Naeem Aslam If you use a sample of a specific size (N) to estimate a population parameter - your estimated population parameter will fall within this range or interval 95% of the time.
*Note that I wrote "estimated" population parameter, not "true" population parameter. This is a widespread misunderstanding.
Hello Naeem Aslam. This excerpt from the article linked below may help.
“An exact 95% confidence interval is calculated such that it includes the true value of the estimated parameter 95% of the time. We do not know, however, if the interval we have is one of those that are correct or not. It is like a person who tells the truth 95% of the time, but we do not know whether a particular statement is true or not.”
Roberto Behar, Pere Grima & Lluís Marco-Almagro (2013). Twenty-Five Analogies for Explaining Statistical Concepts, The American Statistician, 67:1, 44-48, DOI: 10.1080/00031305.2012.752408
Article Twenty-Five Analogies for Explaining Statistical Concepts
Notice that contrary to what Blaine Tomkins posted, the "true value of the estimated parameter" would be contained within 95% of 95% CIs if one had the CIs for all possible samples of size N.

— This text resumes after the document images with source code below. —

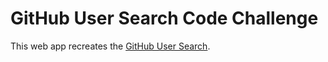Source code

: # GitHub User Search Code Challenge

This web app recreates the [GitHub User Search](https://github.com/search).
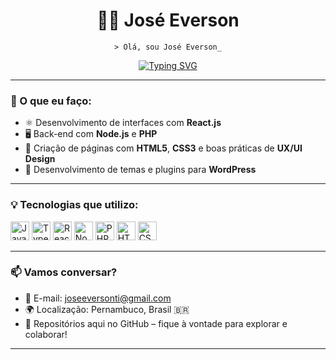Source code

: <h1 align="center">👨‍💻 José Everson</h1>

<p align="center">
  <code>> Olá, sou José Everson_</code><br />
<p align="center">
  <a href="https://git.io/typing-svg">
    <img src="https://readme-typing-svg.demolab.com?font=Fira+Code&pause=1000&width=435&lines=Olá%2C+sou+José+Everson_;Desenvolvedor+Web+%7C+Web+Design+apaixonado+por+transformar+ideias+em+experiências+modernas+e+funcionais.%F0%9F%9A%80" alt="Typing SVG" />
  </a>
</p>
</p>

---

### 🚧 O que eu faço:

- ⚛️ Desenvolvimento de interfaces com **React.js**
- 🖥️ Back-end com **Node.js** e **PHP**
- 🎨 Criação de páginas com **HTML5**, **CSS3** e boas práticas de **UX/UI Design**
- 🔌 Desenvolvimento de temas e plugins para **WordPress**

---

### 💡 Tecnologias que utilizo:

<p align="left">
  <img src="https://cdn.jsdelivr.net/gh/devicons/devicon/icons/javascript/javascript-original.svg" height="30" alt="JavaScript" />
  <img src="https://cdn.jsdelivr.net/gh/devicons/devicon/icons/typescript/typescript-original.svg" height="30" alt="TypeScript" />
  <img src="https://cdn.jsdelivr.net/gh/devicons/devicon/icons/react/react-original.svg" height="30" alt="React" />
  <img src="https://cdn.jsdelivr.net/gh/devicons/devicon/icons/nodejs/nodejs-original.svg" height="30" alt="Node.js" />
  <img src="https://cdn.jsdelivr.net/gh/devicons/devicon/icons/php/php-original.svg" height="30" alt="PHP" />
  <img src="https://cdn.jsdelivr.net/gh/devicons/devicon/icons/html5/html5-original.svg" height="30" alt="HTML5" />
  <img src="https://cdn.jsdelivr.net/gh/devicons/devicon/icons/css3/css3-original.svg" height="30" alt="CSS3" />
</p>

---

### 📫 Vamos conversar?

- 📧 E-mail: [joseeversonti@gmail.com](mailto:joseeversonti@gmail.com)
- 🌍 Localização: Pernambuco, Brasil 🇧🇷
- 📁 Repositórios aqui no GitHub – fique à vontade para explorar e colaborar!

---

For a nice visualization of CIs, and the fact that 95% of 95% CIs contain the true value of the estimated parameter, take a look at this page:
https://rpsychologist.com/d3/ci/
Finally, many attempts to reformulate the correct definition into something more intuitive (as Sal Mangiafico put it) end up producing something that sounds more like a Bayesian credible interval.
@BruceWeaver This is true in theory, but it would be nonsensical to obtain the 95% CI for every possible sample of size, N. If you could measure every possible sample, you would have the true population parameter - defeating the purpose of calculating the interval in the first place.
see the attached article for a better sense of what the confidence interval does and does NOT describe
Thanks for the article, Blaine Tomkins. For those who find it TLTR, here is a one-page letter that covers the basics of what frequentist 95% CIs do and do not convey.
The definition given in that letter is shown in the attached image. The (4) they cite is the Morey et al. article you shared, albeit with 2016 (not 2014) as the date. (Perhaps the one you shared is the accepted author ms rather than the final published article.)
Blaine Tomkins, nothing in the definition I quoted suggests that one has to be able to compute the CIs for all possible samples of size N.
The correct definition of a frequentist CI is based on the hypothetical notion of drawing all possible samples of size N from a population and computing the x% CI for each sample. If one could do that, x% of those intervals would include the true value of the parameter being estimated, and 100-x% of the intervals would not.
In the usual case, we have just one sample and one of those possible intervals. But as the authors of the analogy put it, we do not know if it is one of the x% of intervals that tell the truth (i.e., they include the parameter) or one of the 100-x% of intervals that lies (i.e., they do not contain the parameter).
Bruce Weaver Ok, now I think I see the source of my confusion. I think we came at this question from different angles. You are describing what a confidence interval is in theory. I was coming at the question moreso from the practical side (i.e., when I calculate a confidence interval from my one sample statistic, what does that interval mean?).
In other words, you're talking about the confidence interval that would be created from all possible samples, I was talking about the confidence interval observed from just one sample. These are entirely different things.
This might be one of those bizarre situations where we're both correct because we're talking about different things. My apologies for creating confusion.